Field of the Invention
The present patent application relates to a method for etching a layer in a trench and to methods for fabricating a trench capacitor. The trench capacitor is particularly suitable for a memory cell of a semiconductor memory.
Semiconductor memories, such as for example DRAMs (dynamic random access memories) comprise a cell array and driving peripherals. The cell array contains a multiplicity of individual memory cells.
The cell array of a DRAM chip includes a matrix of memory cells which are arranged in the form of rows and columns and are driven by word lines and bit lines.
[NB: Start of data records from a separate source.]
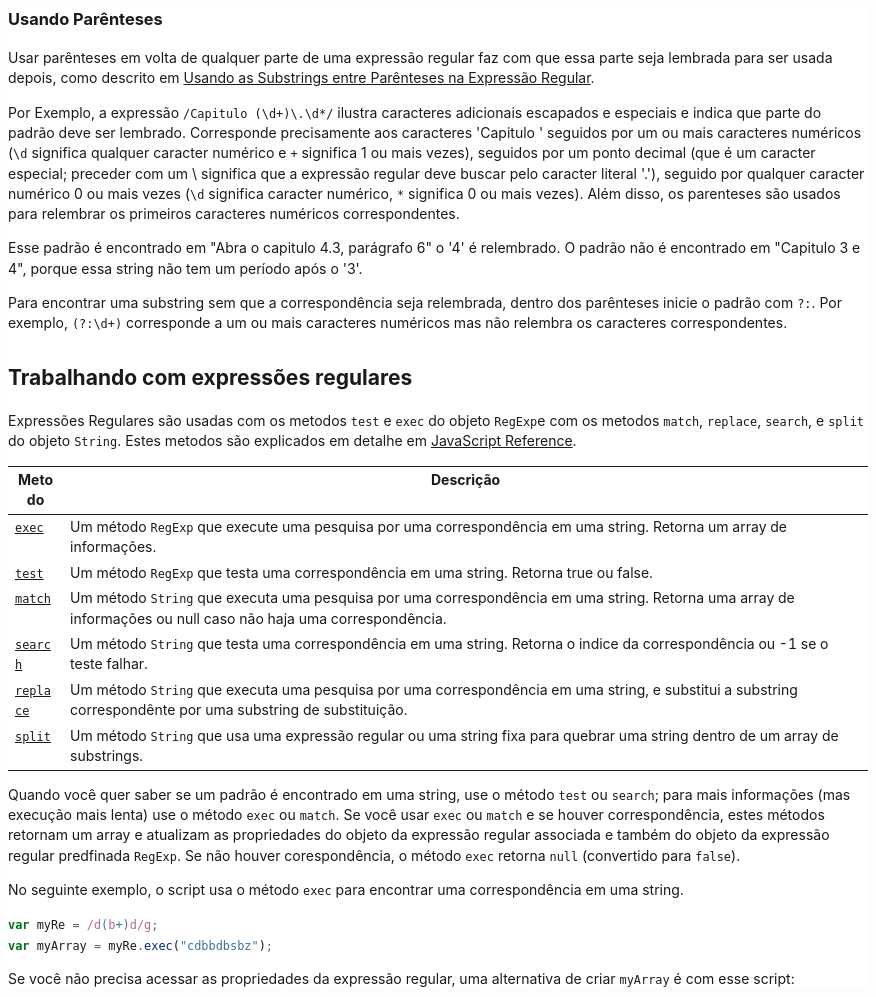 ### Usando Parênteses

Usar parênteses em volta de qualquer parte de uma expressão regular faz com que essa parte seja lembrada para ser usada depois, como descrito em [Usando as Substrings entre Parênteses na Expressão Regular](#Using_Parenthesized_Substring_Matches).

Por Exemplo, a expressão `/Capitulo (\d+)\.\d*/` ilustra caracteres adicionais escapados e especiais e indica que parte do padrão deve ser lembrado. Corresponde precisamente aos caracteres 'Capitulo ' seguidos por um ou mais caracteres numéricos (`\d` significa qualquer caracter numérico e `+` significa 1 ou mais vezes), seguidos por um ponto decimal (que é um caracter especial; preceder com um \ significa que a expressão regular deve buscar pelo caracter literal '.'), seguido por qualquer caracter numérico 0 ou mais vezes (`\d` significa caracter numérico, `*` significa 0 ou mais vezes). Além disso, os parenteses são usados para relembrar os primeiros caracteres numéricos correspondentes.

Esse padrão é encontrado em "Abra o capitulo 4.3, parágrafo 6" o '4' é relembrado. O padrão não é encontrado em "Capitulo 3 e 4", porque essa string não tem um período após o '3'.

Para encontrar uma substring sem que a correspondência seja relembrada, dentro dos parênteses inicie o padrão com `?:`. Por exemplo, `(?:\d+)` corresponde a um ou mais caracteres numéricos mas não relembra os caracteres correspondentes.

## Trabalhando com expressões regulares

Expressões Regulares são usadas com os metodos `test` e `exec` do objeto `RegExp`e com os metodos `match`, `replace`, `search`, e `split` do objeto `String`. Estes metodos são explicados em detalhe em [JavaScript Reference](/pt-BR/docs/JavaScript/Reference).

| Metodo                                                                                                                                      | Descrição                                                                                                                                                      |
| ------------------------------------------------------------------------------------------------------------------------------------------- | -------------------------------------------------------------------------------------------------------------------------------------------------------------- |
| [`exec`](/en-US/docs/JavaScript/Reference/Global_Objects/RegExp/exec)          | Um método `RegExp` que execute uma pesquisa por uma correspondência em uma string. Retorna um array de informações.                                            |
| [`test`](/en-US/docs/JavaScript/Reference/Global_Objects/RegExp/test)          | Um método `RegExp` que testa uma correspondência em uma string. Retorna true ou false.                                                                         |
| [`match`](/en-US/docs/JavaScript/Reference/Global_Objects/String/match)       | Um método `String` que executa uma pesquisa por uma correspondência em uma string. Retorna uma array de informações ou null caso não haja uma correspondência. |
| [`search`](/en-US/docs/JavaScript/Reference/Global_Objects/String/search)    | Um método `String` que testa uma correspondência em uma string. Retorna o indice da correspondência ou -1 se o teste falhar.                                   |
| [`replace`](/en-US/docs/JavaScript/Reference/Global_Objects/String/replace) | Um método `String` que executa uma pesquisa por uma correspondência em uma string, e substitui a substring correspondênte por uma substring de substituição.   |
| [`split`](/en-US/docs/JavaScript/Reference/Global_Objects/String/split)       | Um método `String` que usa uma expressão regular ou uma string fixa para quebrar uma string dentro de um array de substrings.                                  |

Quando você quer saber se um padrão é encontrado em uma string, use o método `test` ou `search`; para mais informações (mas execução mais lenta) use o método `exec` ou `match`. Se você usar `exec` ou `match` e se houver correspondência, estes métodos retornam um array e atualizam as propriedades do objeto da expressão regular associada e também do objeto da expressão regular predfinada `RegExp`. Se não houver corespondência, o método `exec` retorna `null` (convertido para `false`).

No seguinte exemplo, o script usa o método `exec` para encontrar uma correspondência em uma string.

```js
var myRe = /d(b+)d/g;
var myArray = myRe.exec("cdbbdbsbz");
```

Se você não precisa acessar as propriedades da expressão regular, uma alternativa de criar `myArray` é com esse script:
The reading of data from the memory cells or the writing of data to the memory cells is effected by the activation of suitable word lines and bit lines.
A memory cell of a DRAM usually includes a transistor which is connected to a capacitor. The transistor comprises two doping regions which are separated from one another by a channel, which is controlled by a gate. One doping region is referred to as a drain region, and the other doping region is referred to as a source region. One of the diffusion regions is connected to a bit line, the other diffusion region is connected to a capacitor and the gate is connected to a word line. When a memory cell is accessed, the transistor is made conductive by application of suitable voltages to the gate, and the capacitor is connected to the bit line via the transistor.
The on-going miniaturization of memory components has led to a continuous increase in the integration density. The result of the continuous increase in the integration density is that the surface area available for each memory cell is becoming ever smaller. This means that the select transistor and the storage capacitor of a memory cell are subject to a constant reduction in their geometric dimensions.
The on-going efforts to reduce the size of the memory devices promotes the designing of DRAMs with a high density and smaller feature size in order to achieve a smaller memory-cell area. Smaller components, such as for example capacitors, are used to fabricate memory cells which require a small surface area. However, the use of small capacitors results in a lower storage capacitance in the individual capacitor, which in turn may have an adverse effect on the functionality and usability of the memory device.
By way of example, read amplifiers require a sufficient signal level to reliably read the information item which is stored in the memory cells. The ratio of the storage capacitance to the bit line capacitance is crucial in the determination of the signal level. If the storage capacitance is too low, this ratio may be too low to generate a sufficient signal to drive the read amplifier. Also, a lower storage capacitance requires a higher refresh frequency.
By way of example, HSG (hemispherical silicon grains) are known to increase the storage capacitance. An etching mask is usually required in order to structure these grains and in general terms to structure a material with the aid of a dry-etching process, this mask ensuring that the material below the etching mask is locally retained while the material in the areas which are not protected by the etching mask is removed. The removal of nanocrystallites, such as for example HSG (hemispherical silicon grains), from the upper region of a trench capacitor of a DRAM represents a special case in connection with this general problem. The HSG is usually removed from the region of the insulation collar, in order, for example, to avoid a short circuit between the buried outer capacitor electrode and the inner capacitor electrode.
For this purpose, by way of example, photoresist or polycrystalline silicon could be introduced into the lower region of the trench, in order to protect the trench sidewall and the HSG already present thereon. Therefore, the HSG can be removed from the upper region of the trench. However, a drawback in this case is that a considerable process outlay is required, for example the introduction and patterning of the protective layer and the subsequent removal of the protective layer from the lower region of the trench.
Commonly assigned German patent DE 199 47 053 C1 describes a trench capacitor for use in a memory cell of a DRAM, and a corresponding fabrication method. The trench capacitor has a trench that is directed from the surface of the semiconductor substrate into the interior of the substrate and has an upper section, defined by a collar oxide, and a lower section, directed toward the interior of the substrate. A dielectric layer is deposited on the trench sidewalls of the lower section and on the collar oxide of the upper section. The dielectric layer may consist of tungsten oxide. According to one embodiment, a barrier layer may be laid beneath the dielectric layer in the upper and lower sections of the trench. The barrier layer may consist of tungsten nitride.